==== The data ====

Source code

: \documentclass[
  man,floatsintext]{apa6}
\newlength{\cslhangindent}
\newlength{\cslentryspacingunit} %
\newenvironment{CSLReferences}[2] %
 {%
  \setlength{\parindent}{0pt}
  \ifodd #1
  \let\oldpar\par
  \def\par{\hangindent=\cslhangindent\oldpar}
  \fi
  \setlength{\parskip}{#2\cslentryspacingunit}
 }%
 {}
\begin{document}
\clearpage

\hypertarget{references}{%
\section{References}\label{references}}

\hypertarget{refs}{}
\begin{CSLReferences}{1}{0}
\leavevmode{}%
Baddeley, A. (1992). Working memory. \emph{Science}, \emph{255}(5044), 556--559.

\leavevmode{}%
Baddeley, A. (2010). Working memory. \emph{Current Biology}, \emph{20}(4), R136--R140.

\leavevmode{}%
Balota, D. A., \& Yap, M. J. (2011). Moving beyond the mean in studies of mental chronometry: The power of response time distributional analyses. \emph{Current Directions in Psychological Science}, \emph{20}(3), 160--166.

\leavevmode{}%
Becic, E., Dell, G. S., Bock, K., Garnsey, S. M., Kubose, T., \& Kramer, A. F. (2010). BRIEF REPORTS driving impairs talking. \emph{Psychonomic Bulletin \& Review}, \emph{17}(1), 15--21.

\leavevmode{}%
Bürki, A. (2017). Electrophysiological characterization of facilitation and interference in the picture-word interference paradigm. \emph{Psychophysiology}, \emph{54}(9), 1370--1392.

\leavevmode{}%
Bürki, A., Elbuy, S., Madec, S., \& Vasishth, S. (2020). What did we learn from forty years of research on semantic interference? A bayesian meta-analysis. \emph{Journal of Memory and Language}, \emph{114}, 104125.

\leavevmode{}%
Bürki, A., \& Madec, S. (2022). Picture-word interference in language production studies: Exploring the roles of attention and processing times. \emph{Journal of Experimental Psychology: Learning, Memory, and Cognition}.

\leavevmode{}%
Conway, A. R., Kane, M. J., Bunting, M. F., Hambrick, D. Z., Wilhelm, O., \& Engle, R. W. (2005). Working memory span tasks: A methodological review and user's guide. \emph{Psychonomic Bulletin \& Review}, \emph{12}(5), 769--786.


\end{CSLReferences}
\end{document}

====

Exercise description ::
Say how many lines in the entries above contain the string "oldpar". Give the number by itself.

Output below ::
2